Großbritannien nach dem Brexit Holzklasse statt Luxus
Für Großbritannien wird es sich nach dem Brexit also noch eine ganze Weile so anfühlen, als wäre man weiterhin EU-Mitglied - ohne jedoch noch irgendwie mitreden zu dürfen. Das ist konsequent.
Jetzt wird so mancher Brexit-Befürworter auf der Insel ganz tapfer sein müssen. Denn wie hieß doch gleich das Motto der Abnabelungs-Hardliner? "Wir holen uns unser Land zurück!" Doch mit dieser groß angelegten Rückholaktion werden sie noch etwas warten müssen: Zwar verlassen die Briten - daran führt kein Weg vorbei - am 30. März 2019 die EU. Doch es wird sich noch eine ganze Weile so anfühlen, als wären sie weiterhin Mitglied - ohne jedoch noch irgendwie mitbestimmen zu dürfen.

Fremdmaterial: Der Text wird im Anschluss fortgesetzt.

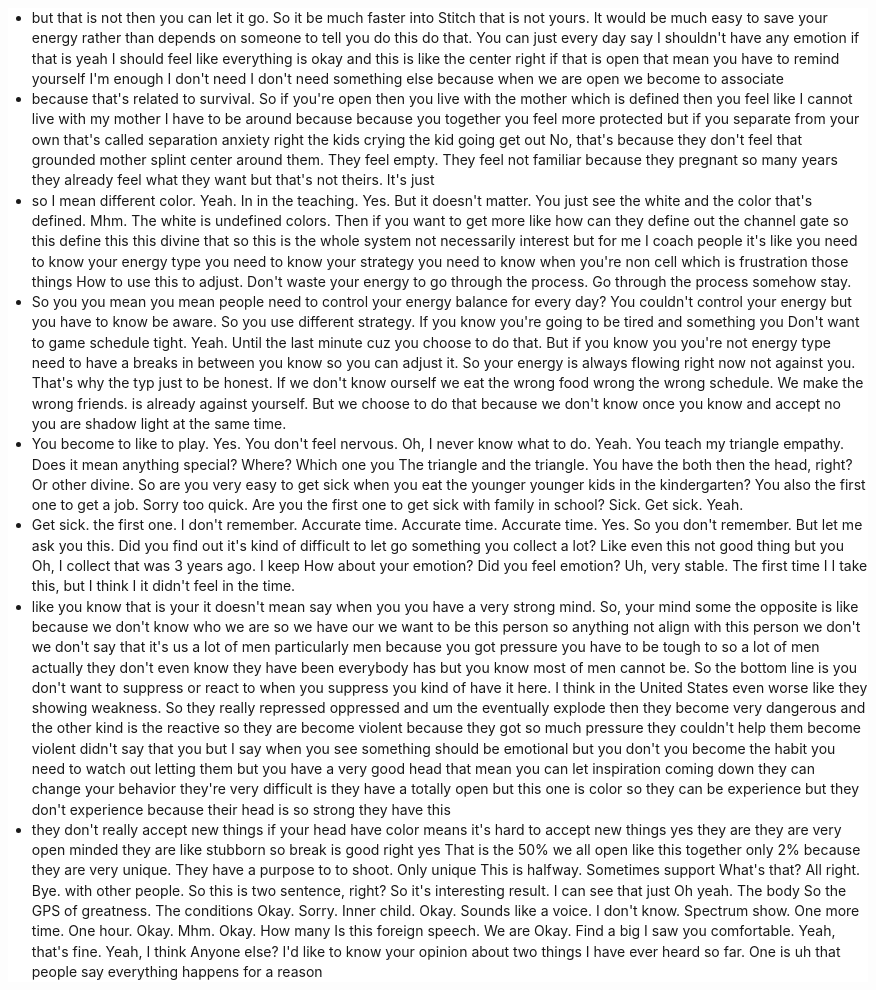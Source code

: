 *   but that is not then you can let it go. So it be much faster into Stitch that is not yours. It would be much easy to save your energy rather than depends on someone to tell you do this do that. You can just every day say I shouldn't have any emotion if that is yeah I should feel like everything is okay and this is like the center right if that is open that mean you have to remind yourself I'm enough I don't need I don't need something else because when we are open we become to associate
*   because that's related to survival. So if you're open then you live with the mother which is defined then you feel like I cannot live with my mother I have to be around because because you together you feel more protected but if you separate from your own that's called separation anxiety right the kids crying the kid going get out No, that's because they don't feel that grounded mother splint center around them. They feel empty. They feel not familiar because they pregnant so many years they already feel what they want but that's not theirs. It's just
*   so I mean different color. Yeah. In in the teaching. Yes. But it doesn't matter. You just see the white and the color that's defined. Mhm. The white is undefined colors. Then if you want to get more like how can they define out the channel gate so this define this this divine that so this is the whole system not necessarily interest but for me I coach people it's like you need to know your energy type you need to know your strategy you need to know when you're non cell which is frustration those things How to use this to adjust. Don't waste your energy to go through the process. Go through the process somehow stay.
*   So you you mean you mean people need to control your energy balance for every day? You couldn't control your energy but you have to know be aware. So you use different strategy. If you know you're going to be tired and something you Don't want to game schedule tight. Yeah. Until the last minute cuz you choose to do that. But if you know you you're not energy type need to have a breaks in between you know so you can adjust it. So your energy is always flowing right now not against you. That's why the typ just to be honest. If we don't know ourself we eat the wrong food wrong the wrong schedule. We make the wrong friends. is already against yourself. But we choose to do that because we don't know once you know and accept no you are shadow light at the same time.
*   You become to like to play. Yes. You don't feel nervous. Oh, I never know what to do. Yeah. You teach my triangle empathy. Does it mean anything special? Where? Which one you The triangle and the triangle. You have the both then the head, right? Or other divine. So are you very easy to get sick when you eat the younger younger kids in the kindergarten? You also the first one to get a job. Sorry too quick. Are you the first one to get sick with family in school? Sick. Get sick. Yeah.
*   Get sick. the first one. I don't remember. Accurate time. Accurate time. Accurate time. Yes. So you don't remember. But let me ask you this. Did you find out it's kind of difficult to let go something you collect a lot? Like even this not good thing but you Oh, I collect that was 3 years ago. I keep How about your emotion? Did you feel emotion? Uh, very stable. The first time I I take this, but I think I it didn't feel in the time.
*   like you know that is your it doesn't mean say when you you have a very strong mind. So, your mind some the opposite is like because we don't know who we are so we have our we want to be this person so anything not align with this person we don't we don't say that it's us a lot of men particularly men because you got pressure you have to be tough to so a lot of men actually they don't even know they have been everybody has but you know most of men cannot be. So the bottom line is you don't want to suppress or react to when you suppress you kind of have it here. I think in the United States even worse like they showing weakness. So they really repressed oppressed and um the eventually explode then they become very dangerous and the other kind is the reactive so they are become violent because they got so much pressure they couldn't help them become violent didn't say that you but I say when you see something should be emotional but you don't you become the habit you need to watch out letting them but you have a very good head that mean you can let inspiration coming down they can change your behavior they're very difficult is they have a totally open but this one is color so they can be experience but they don't experience because their head is so strong they have this
*   they don't really accept new things if your head have color means it's hard to accept new things yes they are they are very open minded they are like stubborn so break is good right yes That is the 50% we all open like this together only 2% because they are very unique. They have a purpose to to shoot. Only unique This is halfway. Sometimes support What's that? All right. Bye. with other people. So this is two sentence, right? So it's interesting result. I can see that just Oh yeah. The body So the GPS of greatness. The conditions Okay. Sorry. Inner child. Okay. Sounds like a voice. I don't know. Spectrum show. One more time. One hour. Okay. Mhm. Okay. How many Is this foreign speech. We are Okay. Find a big I saw you comfortable. Yeah, that's fine. Yeah, I think Anyone else? I'd like to know your opinion about two things I have ever heard so far. One is uh that people say everything happens for a reason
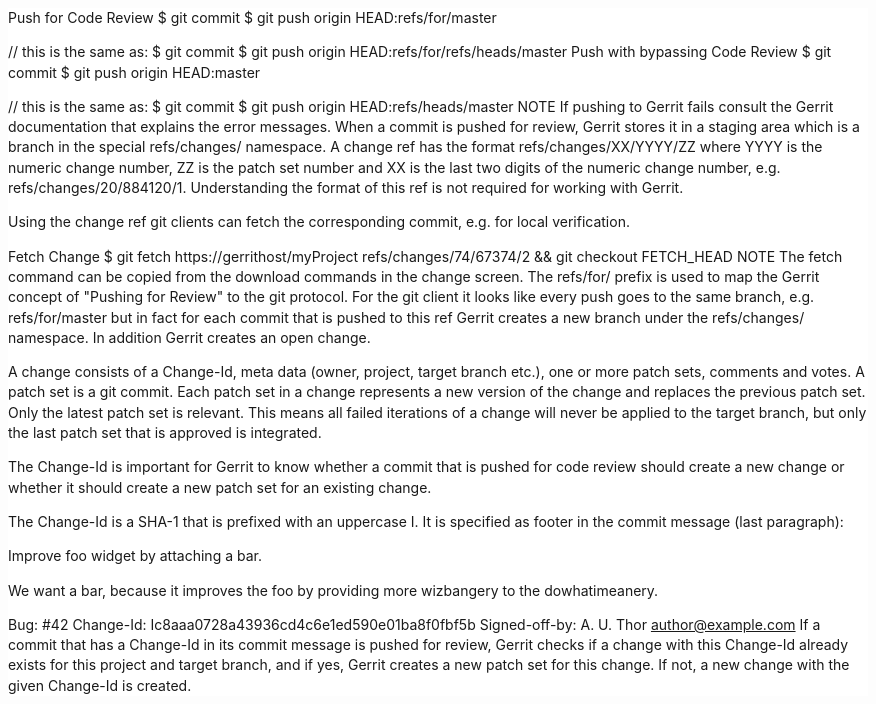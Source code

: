 Push for Code Review
  $ git commit
  $ git push origin HEAD:refs/for/master

  // this is the same as:
  $ git commit
  $ git push origin HEAD:refs/for/refs/heads/master
Push with bypassing Code Review
  $ git commit
  $ git push origin HEAD:master

  // this is the same as:
  $ git commit
  $ git push origin HEAD:refs/heads/master
NOTE
If pushing to Gerrit fails consult the Gerrit documentation that explains the error messages.
When a commit is pushed for review, Gerrit stores it in a staging area which is a branch in the special refs/changes/ namespace. A change ref has the format refs/changes/XX/YYYY/ZZ where YYYY is the numeric change number, ZZ is the patch set number and XX is the last two digits of the numeric change number, e.g. refs/changes/20/884120/1. Understanding the format of this ref is not required for working with Gerrit.

Using the change ref git clients can fetch the corresponding commit, e.g. for local verification.

Fetch Change
  $ git fetch https://gerrithost/myProject refs/changes/74/67374/2 && git checkout FETCH_HEAD
NOTE
The fetch command can be copied from the download commands in the change screen.
The refs/for/ prefix is used to map the Gerrit concept of "Pushing for Review" to the git protocol. For the git client it looks like every push goes to the same branch, e.g. refs/for/master but in fact for each commit that is pushed to this ref Gerrit creates a new branch under the refs/changes/ namespace. In addition Gerrit creates an open change.

A change consists of a Change-Id, meta data (owner, project, target branch etc.), one or more patch sets, comments and votes. A patch set is a git commit. Each patch set in a change represents a new version of the change and replaces the previous patch set. Only the latest patch set is relevant. This means all failed iterations of a change will never be applied to the target branch, but only the last patch set that is approved is integrated.

The Change-Id is important for Gerrit to know whether a commit that is pushed for code review should create a new change or whether it should create a new patch set for an existing change.

The Change-Id is a SHA-1 that is prefixed with an uppercase I. It is specified as footer in the commit message (last paragraph):

  Improve foo widget by attaching a bar.

  We want a bar, because it improves the foo by providing more
  wizbangery to the dowhatimeanery.

  Bug: #42
  Change-Id: Ic8aaa0728a43936cd4c6e1ed590e01ba8f0fbf5b
  Signed-off-by: A. U. Thor <author@example.com>
If a commit that has a Change-Id in its commit message is pushed for review, Gerrit checks if a change with this Change-Id already exists for this project and target branch, and if yes, Gerrit creates a new patch set for this change. If not, a new change with the given Change-Id is created.

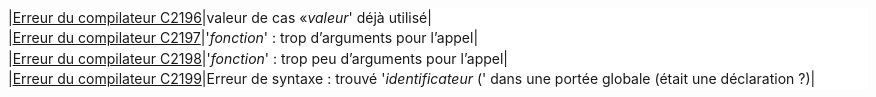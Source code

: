 |[Erreur du compilateur C2196](compiler-error-c2196.md)|valeur de cas «*valeur*' déjà utilisé|  
|[Erreur du compilateur C2197](compiler-error-c2197.md)|'*fonction*' : trop d’arguments pour l’appel|  
|[Erreur du compilateur C2198](compiler-error-c2198.md)|'*fonction*' : trop peu d’arguments pour l’appel|  
|[Erreur du compilateur C2199](compiler-error-c2199.md)|Erreur de syntaxe : trouvé '*identificateur* (' dans une portée globale (était une déclaration ?)|  
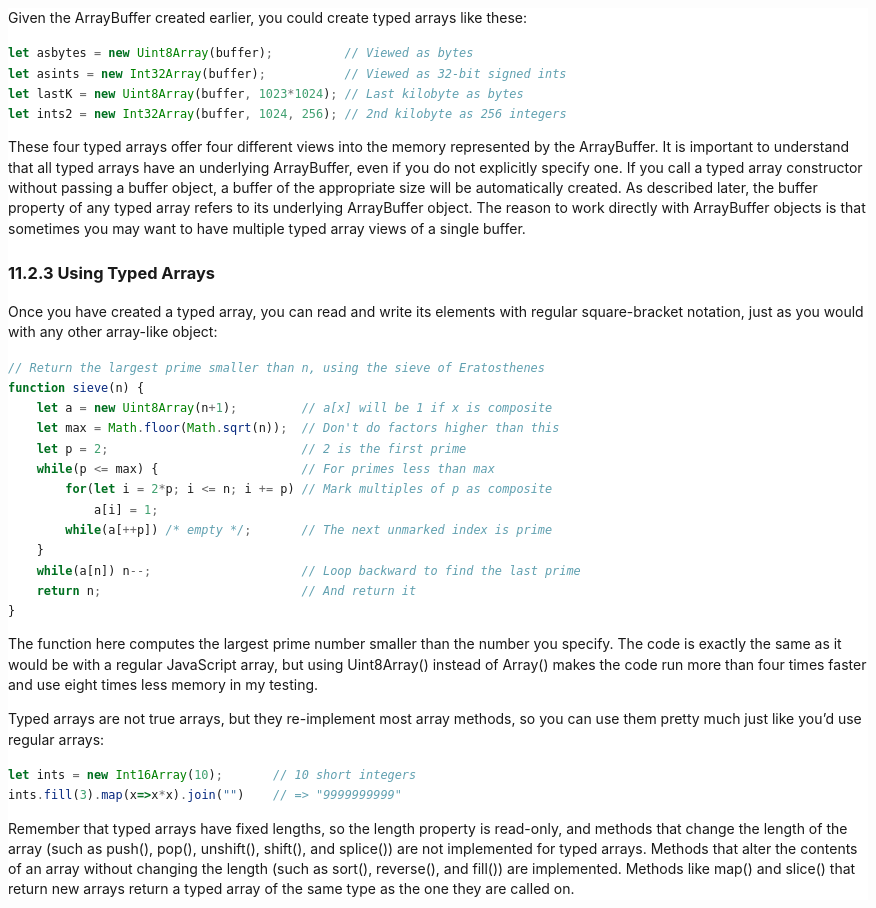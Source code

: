 Given the ArrayBuffer created earlier, you could create typed arrays like these:

```js
let asbytes = new Uint8Array(buffer);          // Viewed as bytes
let asints = new Int32Array(buffer);           // Viewed as 32-bit signed ints
let lastK = new Uint8Array(buffer, 1023*1024); // Last kilobyte as bytes
let ints2 = new Int32Array(buffer, 1024, 256); // 2nd kilobyte as 256 integers
```

These four typed arrays offer four different views into the memory represented by the ArrayBuffer. It is important to understand that all typed arrays have an underlying ArrayBuffer, even if you do not explicitly specify one. If you call a typed array constructor without passing a buffer object, a buffer of the appropriate size will be automatically created. As described later, the buffer property of any typed array refers to its underlying ArrayBuffer object. The reason to work directly with ArrayBuffer objects is that sometimes you may want to have multiple typed array views of a single buffer.

### 11.2.3 Using Typed Arrays

Once you have created a typed array, you can read and write its elements with regular square-bracket notation, just as you would with any other array-like object:

```js
// Return the largest prime smaller than n, using the sieve of Eratosthenes
function sieve(n) {
    let a = new Uint8Array(n+1);         // a[x] will be 1 if x is composite
    let max = Math.floor(Math.sqrt(n));  // Don't do factors higher than this
    let p = 2;                           // 2 is the first prime
    while(p <= max) {                    // For primes less than max
        for(let i = 2*p; i <= n; i += p) // Mark multiples of p as composite
            a[i] = 1;
        while(a[++p]) /* empty */;       // The next unmarked index is prime
    }
    while(a[n]) n--;                     // Loop backward to find the last prime
    return n;                            // And return it
}
```

The function here computes the largest prime number smaller than the number you specify. The code is exactly the same as it would be with a regular JavaScript array, but using Uint8Array() instead of Array() makes the code run more than four times faster and use eight times less memory in my testing.

Typed arrays are not true arrays, but they re-implement most array methods, so you can use them pretty much just like you’d use regular arrays:

```js
let ints = new Int16Array(10);       // 10 short integers
ints.fill(3).map(x=>x*x).join("")    // => "9999999999"
```

Remember that typed arrays have fixed lengths, so the length property is read-only, and methods that change the length of the array (such as push(), pop(), unshift(), shift(), and splice()) are not implemented for typed arrays. Methods that alter the contents of an array without changing the length (such as sort(), reverse(), and fill()) are implemented. Methods like map() and slice() that return new arrays return a typed array of the same type as the one they are called on.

So jedenfalls stellt sich die EU die Übergangsphase vor, die zunächst bis Ende 2020 geplant ist: London zahlt wie bisher, London hält sich an das komplette EU-Regelwerk wie bisher, ja London soll sogar alle neuen Gesetze, die in dieser Zeit in Brüssel erlassen werden, befolgen. Ohne noch bei irgendeinem Ministerrat oder EU-Gipfel mit am Tisch sitzen und die Hand heben zu dürfen. Wobei die Kontinental-Europäer laut Richtlinien-Papier nicht ausschließen, dass man ja Gnade vor Recht ergehen lassen und britische Vertreter von Fall zu Fall zu bestimmten Treffen einladen könnte.
Ohne Einigung droht Handelsstopp
Statt eines "Brexits de Luxe" dürften die Briten also vorerst eine Art Mitgliedschaft Zweiter Klasse bekommen. So haben sich die nun tobenden Hardliner das alles nicht vorgestellt. Womit sich andeutet, dass die EU und die Briten selbst bei diesem bislang nicht sonderlich umstrittenen Thema aneinandergeraten könnten.
Doch am Ende wird das Königreich keine Wahl haben. Es braucht diese Schonfrist, es braucht diese nicht ganz zwei Jahre währende Übergangszeit, um nicht völlig ungeordnet aus der EU zu purzeln. Einigt man sich nämlich nicht, gingen bereits in etwas mehr als einem Jahr die Zollschranken wieder hoch. Der dann deutlich verteuerte Warenverkehr könnte den Handel zum Erliegen bringen, britische Flieger liefen Gefahr, nicht mehr auf dem Festland landen zu dürfen. Mit anderen Worten: Die Folgen wären für die EU zwar ebenfalls verheerend, für die Briten jedoch schlicht nicht zu verkraften.
Schuld ist der Brexit selbst
Auch in Phase zwei der Scheidungsverhandlungen zeigt sich somit, dass die Europäische Union in jeder Hinsicht am längeren Hebel sitzt. Da kann US-Präsident Trump, wie jetzt am Wochenende, noch so viele böse gemeinte Ratschläge geben, dass er im Gegensatz zur britischen Premierministerin selbstverständlich viel härter verhandelt hätte. Doch dass sich die EU und die Insel bei den Austritts-Gesprächen nicht auf Augenhöhe begegnen würden, war von Anfang an klar.
Nur haben die Brexit-Befürworter ihrer Bevölkerung nie ehrlich gesagt, dass der EU-Ausstieg eher eine Verzwergung denn eine Vergrößerung globalen Einflusses bedeuten würde. Sollte sich also im Vereinigten Königreich nun irgendjemand gedemütigt fühlen, so sollte er die Schuld beim Brexit selbst suchen - und nicht bei der vermeintlich zu weichen Verhandlungsführung.
Letztlich aber scheint Scheidungsphase zwei genauso paradox zu beginnen wie Phase eins: Die EU handelt und wartet, die austrittswilligen Briten hadern und zaudern. Weil die zerstrittene May-Mannschaft offenbar noch nicht weiß, wie genau sie sich die Zukunft nach 2020 und einen künftigen Handelsvertrag vorstellt. Doch es wird nun dringend Zeit, dass die britische Regierung die Verhandlungen mit sich selbst abschließt, um rechtzeitig in Verhandlungen mit der EU einzusteigen. Denn sonst bliebe am Ende ja nur eine Verlängerung der so ungeliebten Übergangsphase als Ausweg - und diese Schmach werden sich die stolzen Brexiteers wohl kaum antun wollen.